[Stored data]

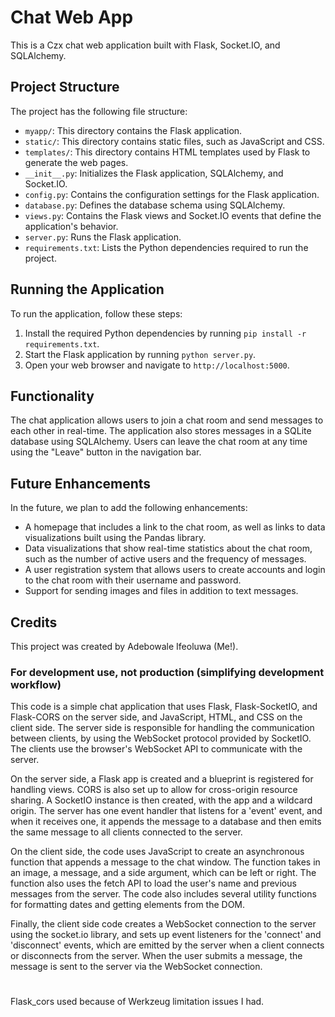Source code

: # Chat Web App

This is a Czx chat web application built with Flask, Socket.IO, and SQLAlchemy.

## Project Structure

The project has the following file structure:


- `myapp/`: This directory contains the Flask application.
- `static/`: This directory contains static files, such as JavaScript and CSS.
- `templates/`: This directory contains HTML templates used by Flask to generate the web pages.
- `__init__.py`: Initializes the Flask application, SQLAlchemy, and Socket.IO.
- `config.py`: Contains the configuration settings for the Flask application.
- `database.py`: Defines the database schema using SQLAlchemy.
- `views.py`: Contains the Flask views and Socket.IO events that define the application's behavior.
- `server.py`: Runs the Flask application.
- `requirements.txt`: Lists the Python dependencies required to run the project.

## Running the Application

To run the application, follow these steps:

1. Install the required Python dependencies by running `pip install -r requirements.txt`.
2. Start the Flask application by running `python server.py`.
3. Open your web browser and navigate to `http://localhost:5000`.

## Functionality

The chat application allows users to join a chat room and send messages to each other in real-time. The application also stores messages in a SQLite database using SQLAlchemy. Users can leave the chat room at any time using the "Leave" button in the navigation bar.

## Future Enhancements

In the future, we plan to add the following enhancements:

- A homepage that includes a link to the chat room, as well as links to data visualizations built using the Pandas library.
- Data visualizations that show real-time statistics about the chat room, such as the number of active users and the frequency of messages.
- A user registration system that allows users to create accounts and login to the chat room with their username and password.
- Support for sending images and files in addition to text messages.

## Credits

This project was created by Adebowale Ifeoluwa (Me!).


### For development use, not production (simplifying development workflow)
This code is a simple chat application that uses Flask, Flask-SocketIO, and Flask-CORS on the server side, and JavaScript, HTML, and CSS on the client side. The server side is responsible for handling the communication between clients, by using the WebSocket protocol provided by SocketIO. The clients use the browser's WebSocket API to communicate with the server.

On the server side, a Flask app is created and a blueprint is registered for handling views. CORS is also set up to allow for cross-origin resource sharing. A SocketIO instance is then created, with the app and a wildcard origin. The server has one event handler that listens for a 'event' event, and when it receives one, it appends the message to a database and then emits the same message to all clients connected to the server.

On the client side, the code uses JavaScript to create an asynchronous function that appends a message to the chat window. The function takes in an image, a message, and a side argument, which can be left or right. The function also uses the fetch API to load the user's name and previous messages from the server. The code also includes several utility functions for formatting dates and getting elements from the DOM.

Finally, the client side code creates a WebSocket connection to the server using the socket.io library, and sets up event listeners for the 'connect' and 'disconnect' events, which are emitted by the server when a client connects or disconnects from the server. When the user submits a message, the message is sent to the server via the WebSocket connection.
#

Flask_cors used because of Werkzeug limitation issues I had.

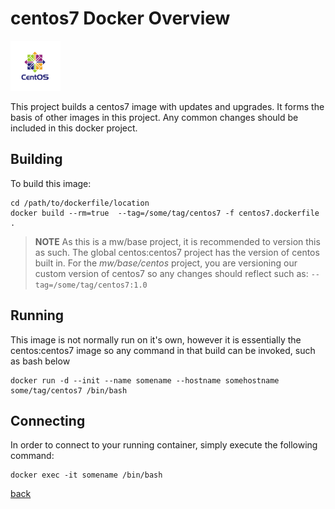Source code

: # centos7 Docker Overview

<img alt="Docker Compose" src="docs/images/centos-logo-light-tagline-release7.png" width="80">&nbsp;&nbsp;&nbsp;

This project builds a centos7 image with updates and upgrades.  It forms the basis of other images
in this project.  Any common changes should be included in this docker project.  

## Building

To build this image:

    cd /path/to/dockerfile/location
    docker build --rm=true  --tag=/some/tag/centos7 -f centos7.dockerfile .

> **NOTE** As this is a mw/base project, it is recommended to version this as such.  The global centos:centos7 project has the
> version of centos built in.  For the *mw/base/centos* project, you are versioning our custom version of centos7 so any changes
> should reflect such as: `--tag=/some/tag/centos7:1.0`

## Running

This image is not normally run on it's own, however it is essentially the centos:centos7 image
so any command in that build can be invoked, such as bash below

    docker run -d --init --name somename --hostname somehostname some/tag/centos7 /bin/bash

## Connecting

In order to connect to your running container, simply execute the following command:

    docker exec -it somename /bin/bash

[back](./README.md) 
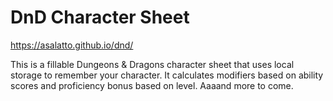 # DnD Character Sheet

https://asalatto.github.io/dnd/

This is a fillable Dungeons & Dragons character sheet that uses local storage to remember your character. It calculates modifiers based on ability scores and proficiency bonus based on level. Aaaand more to come.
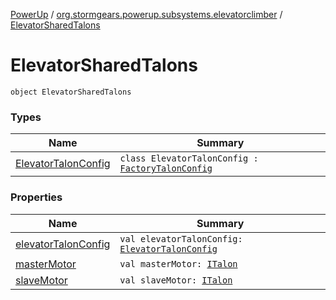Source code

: [PowerUp](../../index.md) / [org.stormgears.powerup.subsystems.elevatorclimber](../index.md) / [ElevatorSharedTalons](./index.md)

# ElevatorSharedTalons

`object ElevatorSharedTalons`

### Types

| Name | Summary |
|---|---|
| [ElevatorTalonConfig](-elevator-talon-config/index.md) | `class ElevatorTalonConfig : `[`FactoryTalonConfig`](../../org.stormgears.utils.talons/-factory-talon-config/index.md) |

### Properties

| Name | Summary |
|---|---|
| [elevatorTalonConfig](elevator-talon-config.md) | `val elevatorTalonConfig: `[`ElevatorTalonConfig`](-elevator-talon-config/index.md) |
| [masterMotor](master-motor.md) | `val masterMotor: `[`ITalon`](../../org.stormgears.utils.talons/-i-talon/index.md) |
| [slaveMotor](slave-motor.md) | `val slaveMotor: `[`ITalon`](../../org.stormgears.utils.talons/-i-talon/index.md) |
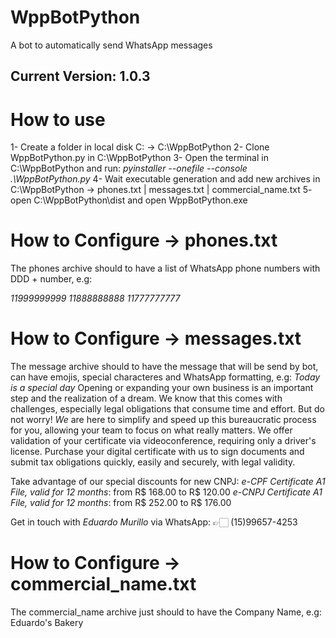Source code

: # WppBotPython
A bot to automatically send WhatsApp messages
## Current Version: 1.0.3

# How to use
1- Create a folder in local disk C: -> C:\WppBotPython
2- Clone WppBotPython.py in C:\WppBotPython
3- Open the terminal in C:\WppBotPython and run: *pyinstaller --onefile --console .\WppBotPython.py*
4- Wait executable generation and add new archives in C:\WppBotPython -> phones.txt | messages.txt | commercial_name.txt
5- open C:\WppBotPython\dist and open WppBotPython.exe

# How to Configure -> phones.txt
The phones archive should to have a list of WhatsApp phone numbers with DDD + number, e.g: 

*11999999999*
*11888888888*
*11777777777*

# How to Configure -> messages.txt
The message archive should to have the message that will be send by bot, can have emojis, special characteres and WhatsApp formatting, e.g:
*Today is a special day*
Opening or expanding your own business is an important step and the realization of a dream. We know that this comes with challenges, especially legal obligations that consume time and effort.
But do not worry! *We* are here to simplify and speed up this bureaucratic process for you, allowing your team to focus on what really matters.
We offer validation of your certificate via videoconference, requiring only a driver's license.
Purchase your digital certificate with us to sign documents and submit tax obligations quickly, easily and securely, with legal validity.

Take advantage of our special discounts for new CNPJ:
*e-CPF Certificate A1 File, valid for 12 months*: from R$ 168.00 to R$ 120.00
*e-CNPJ Certificate A1 File, valid for 12 months*: from R$ 252.00 to R$ 176.00

Get in touch with
*Eduardo Murillo* via WhatsApp: 👉🏻 (15)99657-4253

# How to Configure -> commercial_name.txt
The commercial_name archive just should to have the Company Name, e.g:
Eduardo's Bakery
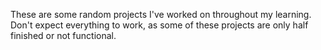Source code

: These are some random projects I've worked on throughout my learning. Don't expect everything to work, as some of these projects are only half finished or not functional.
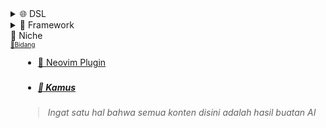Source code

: <details>
  <summary>🌐 DSL</summary>

<div style="font-size: 10px;">
    <a href="../konsep/domain/README.md">
📍Domain Spesifik Languages
</div>

  <div style=
  "padding-left: 20px">
  <details>
    <summary>
    <a href=
    "../domain-spesifik/embedded/README.md">
    🔌 Embedded
    </a>
    </summary>
    <div style=
    "padding-left: 20px">
      <ul>
            <li>
            <a href=
    "../domain-spesifik/embedded/C/README.md"
    >C
            </a>
            </li>
      </ul>
    </div>
  </details>

#

  <details>
    <summary>
    <a href=
    "../domain-spesifik/embeddeble/README.md"
    >🧩 Embeddeble
    </a>
    </summary>
    <div style=
            "padding-left: 20px"
            >
      <ul>
        <li>
        <a href=
                "../domain-spesifik/embeddeble/lua/README.md">Lua
        </a></li>
            <li><a href=
                "../domain-spesifik/embeddeble/python/README.md">Python
            </a></li>
      </ul>
    </div>
  </details>

#

  <details>
    <summary><a href=
    "../domain-spesifik/mobile/README.md"
    >📱 Mobile
    </a></summary>
    <div style=
    "padding-left: 20px">
      <ul>
        <li>
        <a href=
        "../domain-spesifik/mobile/README.md"
        >Flutter
        </a>
        </li>
        <li>
        <a href="../domain-spesifik/mobile/README.md/#1-pondasi-dart"
        >Dart
        </a>
        </li>
      </ul>
    </div>
  </details>

#

  <details>
    <summary><a href="../domain-spesifik/crypto/README.md"
    >🪙 Crypto
    </a></summary>
    <div style=
    "padding-left: 20px">
      <ul>
        <li>
        <a href="../domain-spesifik/crypto/solidity/README.md"
        >Solidity
        </a>
        </li>
      </ul>
    </div>
  </details>

#

  </div>
<h3 id="satu"></h3>
</details>

<details>
  <summary>🧰 Framework</summary>

<div style="font-size: 10px;">
    <a href="../framework/README.md">
 ℹ️ About
</div>

  <div style=
  "padding-left: 20px">
    <a href="../framework/flutter/README.md">
    📱 Flutter
    </a>
    </div>
  <div style=
  "padding-left: 20px">
    <a href="../framework/love2d/README.md">
   ❤️ Love2D
    </a>
 </div>
</details

<details>
  <summary>
  🎯 Niche
    </summary>
    <div style="font-size: 10px;">
    <a href="../konsep/domain/README.md#niche">
 🚀Bidang
</div>

  <div style=
  "padding-left: 20px">
      <ul>
        <li>
    <a href="../domain-spesifik/embeddeble/lua/nich/plugin/neovim/README.md">
    📝 Neovim Plugin
    </a>
        </li>
      </ul>
   </summary>
<h3 id="batas"></h3>
</details>

<!-- <details>
  <summary>ℹ️ Tentang</summary>

**[Ke Atas](#)**

</details>

### -->

- ##### [📖 Kamus](../kamus/README.md)

> _Ingat satu hal bahwa semua konten disini adalah hasil buatan AI_
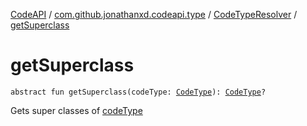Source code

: [CodeAPI](../../index.md) / [com.github.jonathanxd.codeapi.type](../index.md) / [CodeTypeResolver](index.md) / [getSuperclass](.)

# getSuperclass

`abstract fun getSuperclass(codeType: `[`CodeType`](../-code-type/index.md)`): `[`CodeType`](../-code-type/index.md)`?`

Gets super classes of [codeType](get-superclass.md#com.github.jonathanxd.codeapi.type.CodeTypeResolver$getSuperclass(com.github.jonathanxd.codeapi.type.CodeType)/codeType)

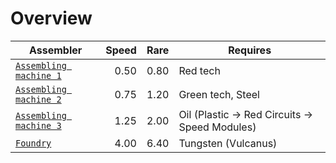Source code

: # Overview

| Assembler                                                                 | Speed | Rare  | Requires  |
| --------------------------------------------------------------------------| -----:| -----:| ----------|
| [`Assembling machine 1`](https://wiki.factorio.com/Assembling_machine_1)  |  0.50 | 0.80  | Red tech
| [`Assembling machine 2`](https://wiki.factorio.com/Assembling_machine_2)  |  0.75 | 1.20  | Green tech, Steel
| [`Assembling machine 3`](https://wiki.factorio.com/Assembling_machine_3)  |  1.25 | 2.00  | Oil (Plastic → Red Circuits → Speed Modules)
| [`Foundry`](https://wiki.factorio.com/Foundry)                            |  4.00 | 6.40  | Tungsten (Vulcanus)
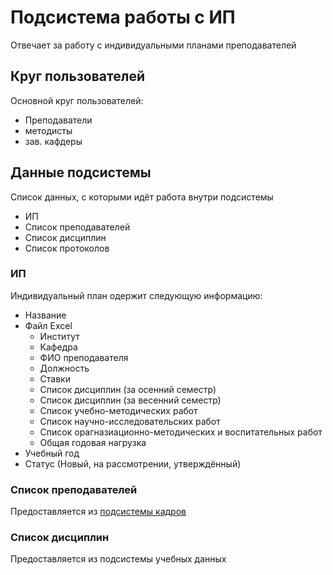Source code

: # Подсистема работы с ИП

Отвечает за работу с индивидуальными планами преподавателей

## Круг пользователей

Основной круг пользователей:

* Преподаватели
* методисты
* зав. кафдеры

## Данные подсистемы

Список данных, с которыми идёт работа внутри подсистемы

* ИП
* Список преподавателей
* Список дисциплин
* Список протоколов

### ИП

Индивидуальный план одержит следующую информацию:

* Название
* Файл Excel
  * Институт 
  * Кафедра
  * ФИО преподавателя
  * Должность
  * Ставки
  * Список дисциплин (за осенний семестр)
  * Список дисциплин (за весенний семестр)
  * Список учебно-методических работ
  * Список научно-исследовательских работ
  * Список орагназиационно-методических и воспитательных работ
  * Общая годовая нагрузка
* Учебный год
* Статус (Новый, на рассмотрении, утверждённый)





### Список преподавателей

Предоставляется из [подсистемы кадров](../Служебные/Подсистема_кадров.md)





### Список дисциплин

Предоставляется из подсистемы учебных данных

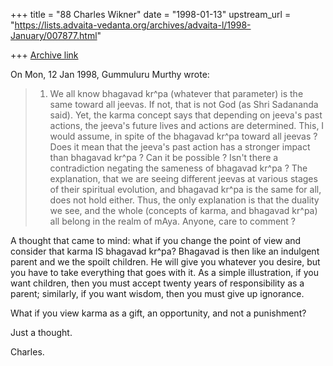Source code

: +++
title = "88 Charles Wikner"
date = "1998-01-13"
upstream_url = "https://lists.advaita-vedanta.org/archives/advaita-l/1998-January/007877.html"

+++
[Archive link](https://lists.advaita-vedanta.org/archives/advaita-l/1998-January/007877.html)

On Mon, 12 Jan 1998, Gummuluru Murthy wrote:

> 1. We all know bhagavad kr^pa (whatever that parameter) is the same toward
>    all jeevas. If not, that is not God (as Shri Sadananda said). Yet, the
>    karma concept says that depending on jeeva's past actions, the jeeva's
>    future lives and actions are determined. This, I would assume, in spite
>    of the bhagavad kr^pa toward all jeevas ? Does it mean that the jeeva's
>    past action has a stronger impact than bhagavad kr^pa ? Can it be
>    possible ? Isn't there a contradiction negating the sameness of
>    bhagavad kr^pa ? The explanation, that we are seeing different jeevas
>    at various stages of their spiritual evolution, and bhagavad kr^pa is
>    the same for all, does not hold either. Thus, the only explanation is
>    that the duality we see, and the whole (concepts of karma, and
>    bhagavad kr^pa) all belong in the realm of mAya. Anyone, care to
>    comment ?

A thought that came to mind:  what if you change the point of view
and consider that karma IS bhagavad kr^pa?   Bhagavad is then like
an indulgent parent and we the spoilt children.  He will give you
whatever you desire, but you have to take everything that goes with
it.  As a simple illustration, if you want children, then you must
accept twenty years of responsibility as a parent; similarly, if you
want wisdom, then you must give up ignorance.

What if you view karma as a gift, an opportunity, and not a punishment?

Just a thought.

Charles.

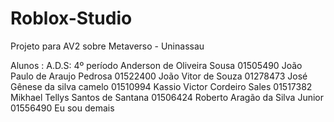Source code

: # Roblox-Studio
Projeto para AV2 sobre Metaverso - Uninassau

Alunos :
A.D.S: 4º período
Anderson de Oliveira Sousa  01505490
João Paulo de Araujo Pedrosa  01522400
João Vitor de Souza 01278473
José Gênese da silva camelo  01510994
Kassio Victor Cordeiro Sales	01517382
Mikhael Tellys Santos de Santana	01506424
Roberto Aragão da Silva Junior	01556490
Eu sou demais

**Work item**
Exactly the lines from the start of the entries above through the line with "## Functionality" should be reproduced, and nothing else; drop the pictures.

**Task answer**
Source code

: # Chat Web App

This is a Czx chat web application built with Flask, Socket.IO, and SQLAlchemy.

## Project Structure

The project has the following file structure:


- `myapp/`: This directory contains the Flask application.
- `static/`: This directory contains static files, such as JavaScript and CSS.
- `templates/`: This directory contains HTML templates used by Flask to generate the web pages.
- `__init__.py`: Initializes the Flask application, SQLAlchemy, and Socket.IO.
- `config.py`: Contains the configuration settings for the Flask application.
- `database.py`: Defines the database schema using SQLAlchemy.
- `views.py`: Contains the Flask views and Socket.IO events that define the application's behavior.
- `server.py`: Runs the Flask application.
- `requirements.txt`: Lists the Python dependencies required to run the project.

## Running the Application

To run the application, follow these steps:

1. Install the required Python dependencies by running `pip install -r requirements.txt`.
2. Start the Flask application by running `python server.py`.
3. Open your web browser and navigate to `http://localhost:5000`.

## Functionality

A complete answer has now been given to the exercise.